**WHAT IS NEEDED**
Your output should be the exact lines from the start of the data through the line containing "- 将Map根据key排序", with no pictures.

[Stored data entries]
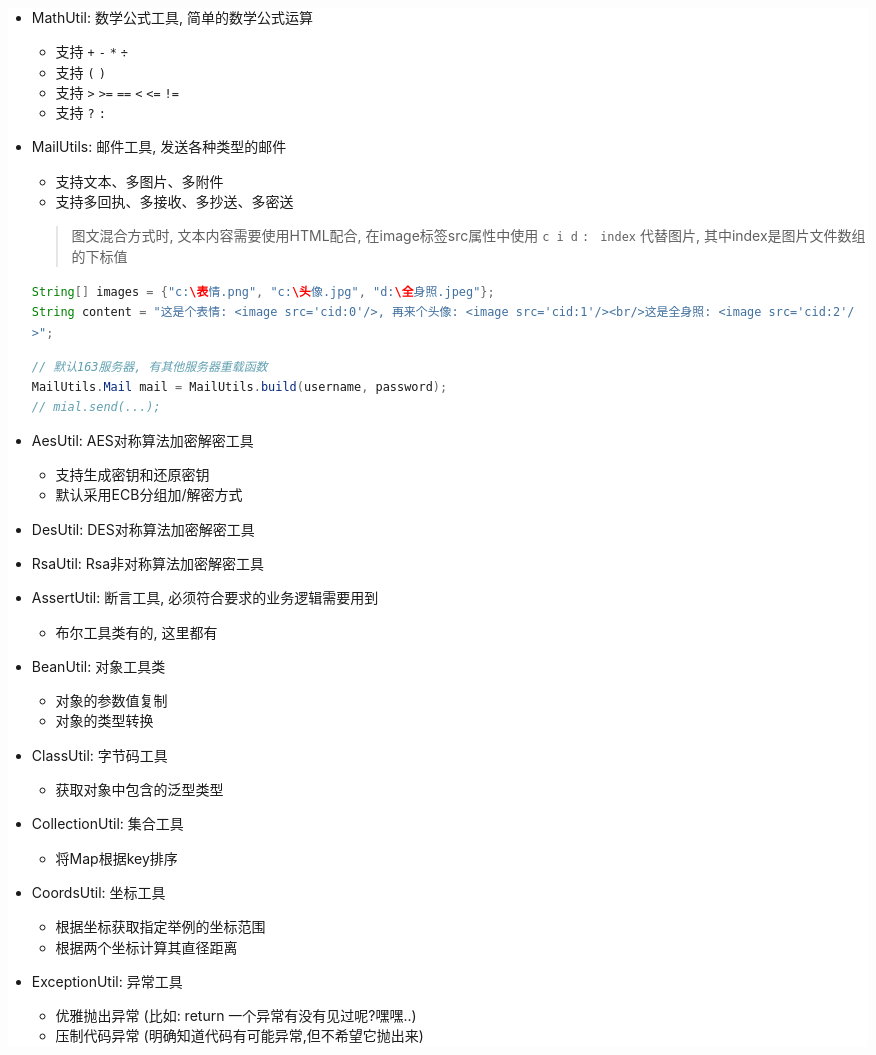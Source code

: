   - MathUtil: 数学公式工具, 简单的数学公式运算
    - 支持 `+` `-` `*` `÷`
    - 支持 `(` `)`
    - 支持 `>` `>=` `==` `<` `<=` `!=`
    - 支持 `?` `:`
    
  - MailUtils: 邮件工具, 发送各种类型的邮件

    - 支持文本、多图片、多附件
    - 支持多回执、多接收、多抄送、多密送

    > 图文混合方式时, 文本内容需要使用HTML配合, 在image标签src属性中使用 `c i d` `: ` `index` 代替图片, 其中index是图片文件数组的下标值

    ```java
    String[] images = {"c:\表情.png", "c:\头像.jpg", "d:\全身照.jpeg"};
    String content = "这是个表情: <image src='cid:0'/>, 再来个头像: <image src='cid:1'/><br/>这是全身照: <image src='cid:2'/>";
    ```

    ```java
    // 默认163服务器, 有其他服务器重载函数
    MailUtils.Mail mail = MailUtils.build(username, password);
    // mial.send(...);
    ```

    

  - AesUtil: AES对称算法加密解密工具

    - 支持生成密钥和还原密钥
    - 默认采用ECB分组加/解密方式

  - DesUtil: DES对称算法加密解密工具

  - RsaUtil: Rsa非对称算法加密解密工具
  
  - AssertUtil: 断言工具, 必须符合要求的业务逻辑需要用到
    
    - 布尔工具类有的, 这里都有
    
  - BeanUtil: 对象工具类
    - 对象的参数值复制
    - 对象的类型转换
    
  - ClassUtil: 字节码工具
    
    - 获取对象中包含的泛型类型
    
  - CollectionUtil: 集合工具
    
    - 将Map根据key排序
    
  - CoordsUtil: 坐标工具
    - 根据坐标获取指定举例的坐标范围
    - 根据两个坐标计算其直径距离
    
  - ExceptionUtil: 异常工具
    
    - 优雅抛出异常 (比如: return 一个异常有没有见过呢?嘿嘿..)
    - 压制代码异常 (明确知道代码有可能异常,但不希望它抛出来)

**ANSWER TO THE EXERCISE**
Source code

:   - MathUtil: 数学公式工具, 简单的数学公式运算
    - 支持 `+` `-` `*` `÷`
    - 支持 `(` `)`
    - 支持 `>` `>=` `==` `<` `<=` `!=`
    - 支持 `?` `:`
    
  - MailUtils: 邮件工具, 发送各种类型的邮件

    - 支持文本、多图片、多附件
    - 支持多回执、多接收、多抄送、多密送

    > 图文混合方式时, 文本内容需要使用HTML配合, 在image标签src属性中使用 `c i d` `: ` `index` 代替图片, 其中index是图片文件数组的下标值

    ```java
    String[] images = {"c:\表情.png", "c:\头像.jpg", "d:\全身照.jpeg"};
    String content = "这是个表情: <image src='cid:0'/>, 再来个头像: <image src='cid:1'/><br/>这是全身照: <image src='cid:2'/>";
    ```

    ```java
    // 默认163服务器, 有其他服务器重载函数
    MailUtils.Mail mail = MailUtils.build(username, password);
    // mial.send(...);
    ```

    

  - AesUtil: AES对称算法加密解密工具

    - 支持生成密钥和还原密钥
    - 默认采用ECB分组加/解密方式

  - DesUtil: DES对称算法加密解密工具

  - RsaUtil: Rsa非对称算法加密解密工具
  
  - AssertUtil: 断言工具, 必须符合要求的业务逻辑需要用到
    
    - 布尔工具类有的, 这里都有
    
  - BeanUtil: 对象工具类
    - 对象的参数值复制
    - 对象的类型转换
    
  - ClassUtil: 字节码工具
    
    - 获取对象中包含的泛型类型
    
  - CollectionUtil: 集合工具
    
    - 将Map根据key排序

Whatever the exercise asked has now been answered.